Cobraair75drvr
Well-known member
- Joined
- Nov 13, 2004
- Posts
- 735
It is very telling who IS making money. It is the airlines that are not throwing money supporting money losing RJ operations. It is what we have been trying to explain to our enlightened mgmt for years. RJs are money burners period. If the mainline has to buy the a/c, guarantee fuel price and guarntee a return of 10%, do all the advertising, etc. There is absolutly no reason some cities can support 10 50 seat flights per day to competing hubs. These cities should have 4-5 flights per day, with at least 3 in the 100-125 seat range and MAYBE and rj or 2 to fill in the off peak times. There seems to be a trend of getting out of contracts, and upgauging a/c, so hopefully in a few years you won't see any, or very few 50 seat money pits.
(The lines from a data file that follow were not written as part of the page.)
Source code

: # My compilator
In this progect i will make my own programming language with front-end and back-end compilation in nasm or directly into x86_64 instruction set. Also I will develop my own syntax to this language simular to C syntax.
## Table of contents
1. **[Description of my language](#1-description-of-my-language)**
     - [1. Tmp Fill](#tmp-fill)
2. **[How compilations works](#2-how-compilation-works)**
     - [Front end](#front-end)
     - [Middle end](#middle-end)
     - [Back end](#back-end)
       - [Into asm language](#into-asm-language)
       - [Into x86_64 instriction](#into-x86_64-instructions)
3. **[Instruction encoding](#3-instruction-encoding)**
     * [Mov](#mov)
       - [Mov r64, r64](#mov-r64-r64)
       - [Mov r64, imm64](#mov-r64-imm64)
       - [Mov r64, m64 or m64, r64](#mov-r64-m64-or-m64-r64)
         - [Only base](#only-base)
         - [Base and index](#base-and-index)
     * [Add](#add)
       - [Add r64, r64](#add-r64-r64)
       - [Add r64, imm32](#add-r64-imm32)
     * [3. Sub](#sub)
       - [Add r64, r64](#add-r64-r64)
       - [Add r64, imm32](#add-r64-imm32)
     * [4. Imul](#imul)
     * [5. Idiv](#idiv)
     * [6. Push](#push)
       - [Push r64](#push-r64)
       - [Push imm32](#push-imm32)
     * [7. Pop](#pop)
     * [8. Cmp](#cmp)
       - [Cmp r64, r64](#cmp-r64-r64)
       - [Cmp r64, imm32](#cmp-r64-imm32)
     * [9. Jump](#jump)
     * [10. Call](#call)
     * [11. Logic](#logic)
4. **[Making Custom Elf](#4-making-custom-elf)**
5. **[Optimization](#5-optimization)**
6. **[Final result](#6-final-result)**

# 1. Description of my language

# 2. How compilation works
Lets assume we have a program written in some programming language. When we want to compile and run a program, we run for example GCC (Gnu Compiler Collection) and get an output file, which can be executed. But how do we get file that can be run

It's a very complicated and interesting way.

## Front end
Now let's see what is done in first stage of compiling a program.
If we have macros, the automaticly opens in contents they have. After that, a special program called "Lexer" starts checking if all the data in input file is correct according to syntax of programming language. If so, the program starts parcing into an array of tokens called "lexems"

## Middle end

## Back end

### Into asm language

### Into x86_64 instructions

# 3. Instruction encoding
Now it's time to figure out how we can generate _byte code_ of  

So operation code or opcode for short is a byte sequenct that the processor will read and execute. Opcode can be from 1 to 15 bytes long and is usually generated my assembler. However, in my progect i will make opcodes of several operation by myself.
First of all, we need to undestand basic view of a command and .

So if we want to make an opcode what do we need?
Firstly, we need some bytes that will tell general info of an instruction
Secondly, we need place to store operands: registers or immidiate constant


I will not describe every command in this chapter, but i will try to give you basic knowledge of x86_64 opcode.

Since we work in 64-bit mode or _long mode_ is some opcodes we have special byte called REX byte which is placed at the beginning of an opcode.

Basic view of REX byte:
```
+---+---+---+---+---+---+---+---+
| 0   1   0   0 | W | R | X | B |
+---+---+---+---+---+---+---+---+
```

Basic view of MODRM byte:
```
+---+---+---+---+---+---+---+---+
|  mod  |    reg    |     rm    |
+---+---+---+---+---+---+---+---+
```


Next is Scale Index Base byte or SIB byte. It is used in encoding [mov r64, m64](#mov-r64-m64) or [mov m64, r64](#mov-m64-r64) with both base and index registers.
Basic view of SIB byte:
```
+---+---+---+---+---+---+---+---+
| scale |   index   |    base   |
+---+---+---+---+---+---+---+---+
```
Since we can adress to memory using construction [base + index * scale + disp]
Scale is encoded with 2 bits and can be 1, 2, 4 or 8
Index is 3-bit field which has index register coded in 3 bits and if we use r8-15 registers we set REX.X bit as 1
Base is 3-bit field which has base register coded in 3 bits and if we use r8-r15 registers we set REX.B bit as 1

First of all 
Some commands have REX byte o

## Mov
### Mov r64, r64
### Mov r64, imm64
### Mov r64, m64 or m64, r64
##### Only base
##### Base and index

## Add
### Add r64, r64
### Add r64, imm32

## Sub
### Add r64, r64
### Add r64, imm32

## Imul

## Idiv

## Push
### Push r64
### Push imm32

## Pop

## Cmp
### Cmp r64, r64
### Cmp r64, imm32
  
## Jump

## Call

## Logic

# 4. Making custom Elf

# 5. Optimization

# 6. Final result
The key will be not to allow too many 70 seaters outside of mainline.
-Gotta be encouraging for DAL and all their "inspired" moey-making INTL routes.....
-More importantly-look who DID make money. Either of those two could be knocking on DAL's door in ATL before long....
-Hmmm..... "inspired" indeed-Steenland and Andersen rock!
-Got that fry hat ready, Gen? I'll show you how to get them nice and golden-brown!